Abstract

Cholecystitis after mechanical circulatory support (MCS) implantation is possibly related to hemodynamic changes related to continuous peripheral blood flow. Visceral hypoperfusion is also a reported risk factor. We aimed to evaluate the incidence of cholecystitis in non-pulsatile LVAD vs pulsatile TAH devices. We reviewed data from all durable MCS patients at a single large center from 2011 through 2019. The primary endpoint was cholecystitis requiring surgery.
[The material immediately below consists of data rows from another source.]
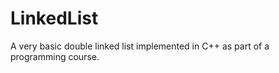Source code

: LinkedList
==========

A very basic double linked list implemented in C++ as part of a programming course.
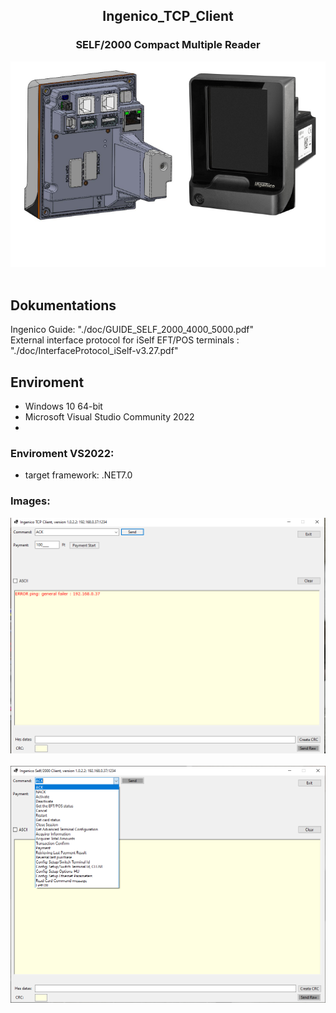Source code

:
## <div align="center">Ingenico_TCP_Client</div>

### <div align="center">SELF/2000 Compact Multiple Reader</div>
<div style="text-align:center"><img src="doc/I3.png"/></div><br>

## Dokumentations<br>
Ingenico Guide: "./doc/GUIDE_SELF_2000_4000_5000.pdf"<br>
External interface protocol for iSelf EFT/POS terminals : "./doc/InterfaceProtocol_iSelf-v3.27.pdf"

## Enviroment<br>
- Windows 10 64-bit<br>
- Microsoft Visual Studio Community 2022<br>
- 
### Enviroment VS2022:<br>
- target framework: .NET7.0<br>

### Images:<br>
<div style="text-align:center"><img src="doc/I1.png"/></div><br>
<div style="text-align:center"><img src="doc/I2.png"/></div><br>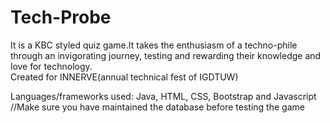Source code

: # Tech-Probe
It is a KBC styled quiz game.It takes the enthusiasm of a techno-phile through an invigorating journey, testing and rewarding their knowledge and love for technology.
<br>Created for INNERVE(annual technical fest of IGDTUW)

Languages/frameworks used: Java, HTML, CSS, Bootstrap and Javascript
<br>//Make sure you have maintained the database before testing the game 
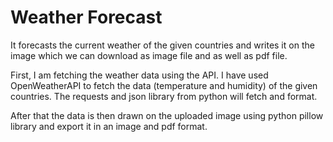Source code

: 
# Weather Forecast

It forecasts the current weather of the given countries and writes it on the image which we can download as image file and as well as pdf file.

First, I am fetching the weather data using the API. I have used OpenWeatherAPI to fetch the data (temperature and humidity) of the given countries. The requests and json library from python will fetch and format. 

After that the data is then drawn on the uploaded image using python pillow library and export it in an image and pdf format.


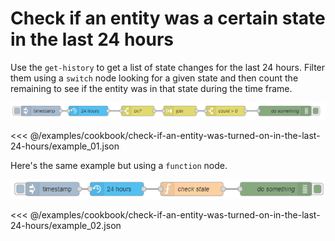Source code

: # Check if an entity was a certain state in the last 24 hours

Use the `get-history` to get a list of state changes for the last 24 hours. Filter them using a `switch` node looking for a given state and then count the remaining to see if the entity was in that state during the time frame.

![screenshot](./images/check-if-an-entity-was-turned-on-in-the-last-24-hours_01.png)

<<< @/examples/cookbook/check-if-an-entity-was-turned-on-in-the-last-24-hours/example_01.json

Here's the same example but using a `function` node.

![screenshot](./images/check-if-an-entity-was-turned-on-in-the-last-24-hours_02.png)

<<< @/examples/cookbook/check-if-an-entity-was-turned-on-in-the-last-24-hours/example_02.json

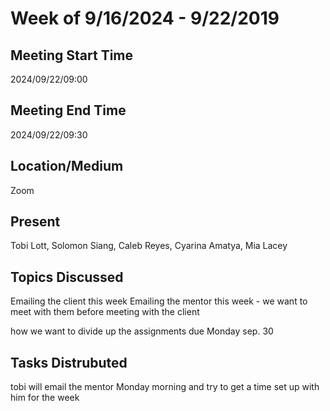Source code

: # Week of 9/16/2024 - 9/22/2019

## Meeting Start Time

2024/09/22/09:00

## Meeting End Time

2024/09/22/09:30

## Location/Medium

Zoom

## Present

Tobi Lott, Solomon Siang, Caleb Reyes, Cyarina Amatya, Mia Lacey

## Topics Discussed

Emailing the client this week 
Emailing the mentor this week - we want to meet with them before meeting with the client

how we want to divide up the assignments due Monday sep. 30

## Tasks Distrubuted

tobi will email the mentor Monday morning and try to get a time set up with him for the week
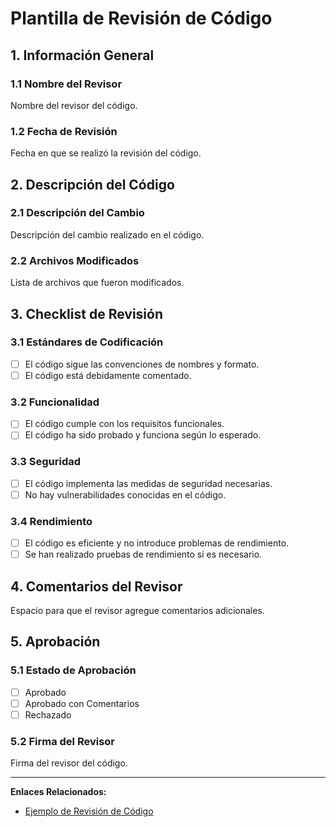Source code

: # Plantilla de Revisión de Código

## 1. Información General

### 1.1 Nombre del Revisor
Nombre del revisor del código.

### 1.2 Fecha de Revisión
Fecha en que se realizó la revisión del código.

## 2. Descripción del Código

### 2.1 Descripción del Cambio
Descripción del cambio realizado en el código.

### 2.2 Archivos Modificados
Lista de archivos que fueron modificados.

## 3. Checklist de Revisión

### 3.1 Estándares de Codificación
- [ ] El código sigue las convenciones de nombres y formato.
- [ ] El código está debidamente comentado.

### 3.2 Funcionalidad
- [ ] El código cumple con los requisitos funcionales.
- [ ] El código ha sido probado y funciona según lo esperado.

### 3.3 Seguridad
- [ ] El código implementa las medidas de seguridad necesarias.
- [ ] No hay vulnerabilidades conocidas en el código.

### 3.4 Rendimiento
- [ ] El código es eficiente y no introduce problemas de rendimiento.
- [ ] Se han realizado pruebas de rendimiento si es necesario.

## 4. Comentarios del Revisor
Espacio para que el revisor agregue comentarios adicionales.

## 5. Aprobación

### 5.1 Estado de Aprobación
- [ ] Aprobado
- [ ] Aprobado con Comentarios
- [ ] Rechazado

### 5.2 Firma del Revisor
Firma del revisor del código.

---

**Enlaces Relacionados:**
- [Ejemplo de Revisión de Código](Ejemplo_Revision_de_Codigo.md)

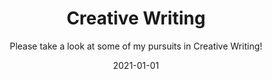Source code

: ---
title: Creative Writing
date: 2021-01-01
permalink: /Resume/index.html
metaDescription: Here is where I will display some of my Creative Writing pursuits!
subtitle: Please take a look at some of my pursuits in Creative Writing!
eleventyNavigation: 
  key: Creative Writing
  order: 4
---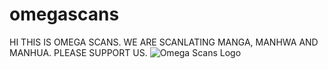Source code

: # omegascans

HI THIS IS OMEGA SCANS.
WE ARE SCANLATING MANGA, MANHWA AND MANHUA.
PLEASE SUPPORT US.
![Omega Scans Logo](https://omega-scans.github.io/images/omegalogo1.webp)
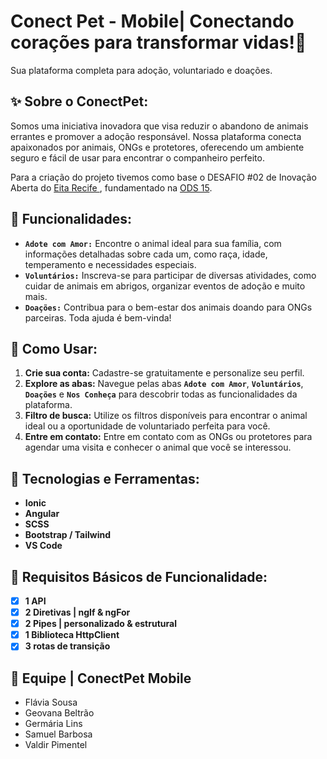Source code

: # Conect Pet - Mobile| Conectando corações para transformar vidas!🐾
Sua plataforma completa para adoção, voluntariado e doações.

## ✨ Sobre o ConectPet:

Somos uma iniciativa inovadora que visa reduzir o abandono de animais errantes e promover a adoção responsável. Nossa plataforma conecta apaixonados por animais, ONGs e protetores, oferecendo um ambiente seguro e fácil de usar para encontrar o companheiro perfeito. 

Para a criação do projeto tivemos como base o DESAFIO #02 de Inovação Aberta do [Eita Recife ](https://sites.google.com/recife.pe.gov.br/eita-2-ciclo/desafios/desafio-2?authuser=0), fundamentado na [ODS 15](https://brasil.un.org/pt-br/sdgs/15).


## 🧩 Funcionalidades:
* **`Adote com Amor:`**
Encontre o animal ideal para sua família, com informações detalhadas sobre cada um, como raça, idade, temperamento e necessidades especiais.
* **`Voluntários:`**
Inscreva-se para participar de diversas atividades, como cuidar de animais em abrigos, organizar eventos de adoção e muito mais.
* **`Doações:`**
Contribua para o bem-estar dos animais doando para ONGs parceiras. Toda ajuda é bem-vinda!

## 📱 Como Usar:
1. **Crie sua conta:** Cadastre-se gratuitamente e personalize seu perfil.
2. **Explore as abas:** Navegue pelas abas **`Adote com Amor`**, **`Voluntários`**, **`Doações`** e **`Nos Conheça`** para descobrir todas as funcionalidades da plataforma.
3. **Filtro de busca:** Utilize os filtros disponíveis para encontrar o animal ideal ou a oportunidade de voluntariado perfeita para você.
4. **Entre em contato:** Entre em contato com as ONGs ou protetores para agendar uma visita e conhecer o animal que você se interessou.
   
## 👾 Tecnologias e Ferramentas:
* **Ionic**
* **Angular** 
* **SCSS**
* **Bootstrap / Tailwind**
* **VS Code**

## 📑 Requisitos Básicos de Funcionalidade:
- [x] **1  API**
- [x] **2 Diretivas | ngIf & ngFor**
- [x] **2 Pipes | personalizado & estrutural**
- [x] **1 Biblioteca HttpClient**
- [x] **3 rotas de transição**

## 👥 Equipe | ConectPet Mobile 
- Flávia Sousa
- Geovana Beltrão
- Germária Lins
- Samuel Barbosa
- Valdir Pimentel

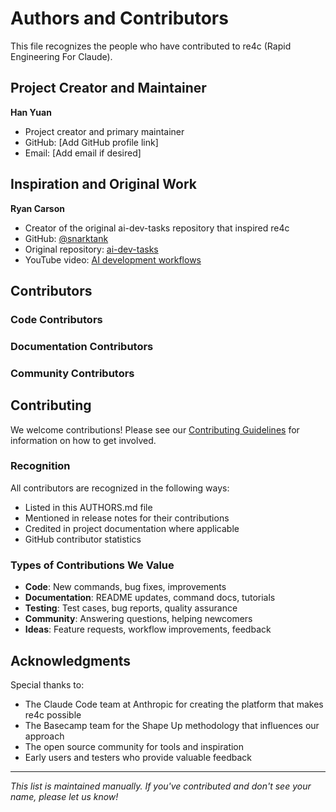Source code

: # Authors and Contributors

This file recognizes the people who have contributed to re4c (Rapid Engineering For Claude).

## Project Creator and Maintainer

**Han Yuan**
- Project creator and primary maintainer
- GitHub: [Add GitHub profile link]
- Email: [Add email if desired]

## Inspiration and Original Work

**Ryan Carson**
- Creator of the original ai-dev-tasks repository that inspired re4c
- GitHub: [@snarktank](https://github.com/snarktank)
- Original repository: [ai-dev-tasks](https://github.com/snarktank/ai-dev-tasks)
- YouTube video: [AI development workflows](https://www.youtube.com/watch?v=fD4ktSkNCw4)

## Contributors

<!-- This section will be updated as contributors join the project -->

### Code Contributors
<!-- Contributors who have submitted code changes -->

### Documentation Contributors  
<!-- Contributors who have improved documentation -->

### Community Contributors
<!-- Contributors who have helped with issues, discussions, and community building -->

## Contributing

We welcome contributions! Please see our [Contributing Guidelines](CONTRIBUTING.md) for information on how to get involved.

### Recognition

All contributors are recognized in the following ways:
- Listed in this AUTHORS.md file
- Mentioned in release notes for their contributions
- Credited in project documentation where applicable
- GitHub contributor statistics

### Types of Contributions We Value

- **Code**: New commands, bug fixes, improvements
- **Documentation**: README updates, command docs, tutorials
- **Testing**: Test cases, bug reports, quality assurance
- **Community**: Answering questions, helping newcomers
- **Ideas**: Feature requests, workflow improvements, feedback

## Acknowledgments

Special thanks to:
- The Claude Code team at Anthropic for creating the platform that makes re4c possible
- The Basecamp team for the Shape Up methodology that influences our approach
- The open source community for tools and inspiration
- Early users and testers who provide valuable feedback

---

*This list is maintained manually. If you've contributed and don't see your name, please let us know!*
We reviewed explanted gallbladder pathology, the length of time between implantation and cholecystectomy, as well as INTERMACS profile at time of MCS. 11 out of 151 (7.3%) LVAD patients required cholecystectomy versus 18 out of 93 (19.4%) TAH patients, p-value 0.004. While cholecystectomies occurred earlier in patients with TAH vs LVAD, it was not statistically significant p 0.251. Wilcoxon Ranked Sum Test showed that surgical interventions occurred earlier in acute acalculous cholecystitis (ACC) than in calculous cholecystitis (CC) Z=151, p<0.003. More patients were INTERMACS profile 1 at time of implant with TAH (52.7%) vs LVAD (20.5%), p<0.001. There was a significantly higher incidence of cholecystitis requiring surgery in the pulsatile (TAH) vs non-pulsatile (LVAD) MCS devices. Surgical intervention occurred earlier in patients with ACC versus CC. This may be related to both biventricular failure and higher acuity at time of implant in TAH patients.